SUPPLIED DATA Start Marker

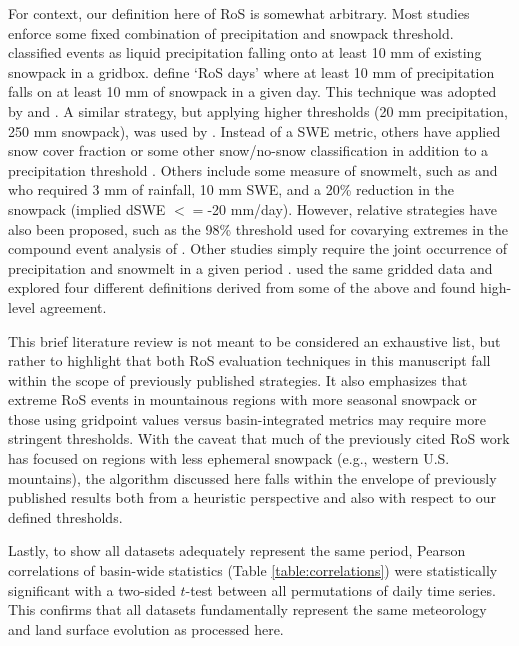 \documentclass[nhess, manuscript]{copernicus}
\begin{document}
For context, our definition here of RoS is somewhat arbitrary. Most studies enforce some fixed combination of precipitation and snowpack threshold. \citet{ye2008winter} classified events as liquid precipitation falling onto at least 10 mm of existing snowpack in a gridbox. \citet{musselman2018projected} define `RoS days' where at least 10 mm of precipitation falls on at least 10 mm of snowpack in a given day. This technique was adopted by \citet{lopez2021changes} and \citet{maina2023diverging}. A similar strategy, but applying higher thresholds (20 mm precipitation, 250 mm snowpack), was used by \citet{wurzer2016influence}. Instead of a SWE metric, others have applied snow cover fraction or some other snow/no-snow classification in addition to a precipitation threshold \citep{mazurkiewicz2008assessing,pradhanang2013rain,cohen2015trends}. Others include some measure of snowmelt, such as \citet{freudiger2014large} and \citet{li2019the} who required 3 mm of rainfall, 10 mm SWE, and a 20\% reduction in the snowpack (implied dSWE $<=$-20 mm/day). However, relative strategies have also been proposed, such as the 98\% threshold used for covarying extremes in the compound event analysis of \citet{poschlod2020climate}. Other studies simply require the joint occurrence of precipitation and snowmelt in a given period \citep{mccabe2007rain,surfleet2013variability,collins2014annual,guan2016hydrometeorological,jeong2018rain}. \citet{wachowicz2020rain} used the same gridded data and explored four different definitions derived from some of the above and found high-level agreement.

This brief literature review is not meant to be considered an exhaustive list, but rather to highlight that both RoS evaluation techniques in this manuscript fall within the scope of previously published strategies. It also emphasizes that extreme RoS events in mountainous regions with more seasonal snowpack or those using gridpoint values versus basin-integrated metrics may require more stringent thresholds. With the caveat that much of the previously cited RoS work has focused on regions with less ephemeral snowpack (e.g., western U.S. mountains), the algorithm discussed here falls within the envelope of previously published results both from a heuristic perspective and also with respect to our defined thresholds.

Lastly, to show all datasets adequately represent the same period, Pearson correlations of basin-wide statistics (Table \ref{table:correlations}) were statistically significant with a two-sided $t$-test between all permutations of daily time series. This confirms that all datasets fundamentally represent the same meteorology and land surface evolution as processed here.
\end{document}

SUPPLIED DATA End Marker

PROBLEM:
Please keep the pictures out and reproduce the records above exactly.

EXERCISE SOLUTION:
 \documentclass[nhess, manuscript]{copernicus}
\begin{document}
For context, our definition here of RoS is somewhat arbitrary. Most studies enforce some fixed combination of precipitation and snowpack threshold. \citet{ye2008winter} classified events as liquid precipitation falling onto at least 10 mm of existing snowpack in a gridbox. \citet{musselman2018projected} define `RoS days' where at least 10 mm of precipitation falls on at least 10 mm of snowpack in a given day. This technique was adopted by \citet{lopez2021changes} and \citet{maina2023diverging}. A similar strategy, but applying higher thresholds (20 mm precipitation, 250 mm snowpack), was used by \citet{wurzer2016influence}. Instead of a SWE metric, others have applied snow cover fraction or some other snow/no-snow classification in addition to a precipitation threshold \citep{mazurkiewicz2008assessing,pradhanang2013rain,cohen2015trends}. Others include some measure of snowmelt, such as \citet{freudiger2014large} and \citet{li2019the} who required 3 mm of rainfall, 10 mm SWE, and a 20\% reduction in the snowpack (implied dSWE $<=$-20 mm/day). However, relative strategies have also been proposed, such as the 98\% threshold used for covarying extremes in the compound event analysis of \citet{poschlod2020climate}. Other studies simply require the joint occurrence of precipitation and snowmelt in a given period \citep{mccabe2007rain,surfleet2013variability,collins2014annual,guan2016hydrometeorological,jeong2018rain}. \citet{wachowicz2020rain} used the same gridded data and explored four different definitions derived from some of the above and found high-level agreement.

This brief literature review is not meant to be considered an exhaustive list, but rather to highlight that both RoS evaluation techniques in this manuscript fall within the scope of previously published strategies. It also emphasizes that extreme RoS events in mountainous regions with more seasonal snowpack or those using gridpoint values versus basin-integrated metrics may require more stringent thresholds. With the caveat that much of the previously cited RoS work has focused on regions with less ephemeral snowpack (e.g., western U.S. mountains), the algorithm discussed here falls within the envelope of previously published results both from a heuristic perspective and also with respect to our defined thresholds.

Lastly, to show all datasets adequately represent the same period, Pearson correlations of basin-wide statistics (Table \ref{table:correlations}) were statistically significant with a two-sided $t$-test between all permutations of daily time series. This confirms that all datasets fundamentally represent the same meteorology and land surface evolution as processed here.
\end{document}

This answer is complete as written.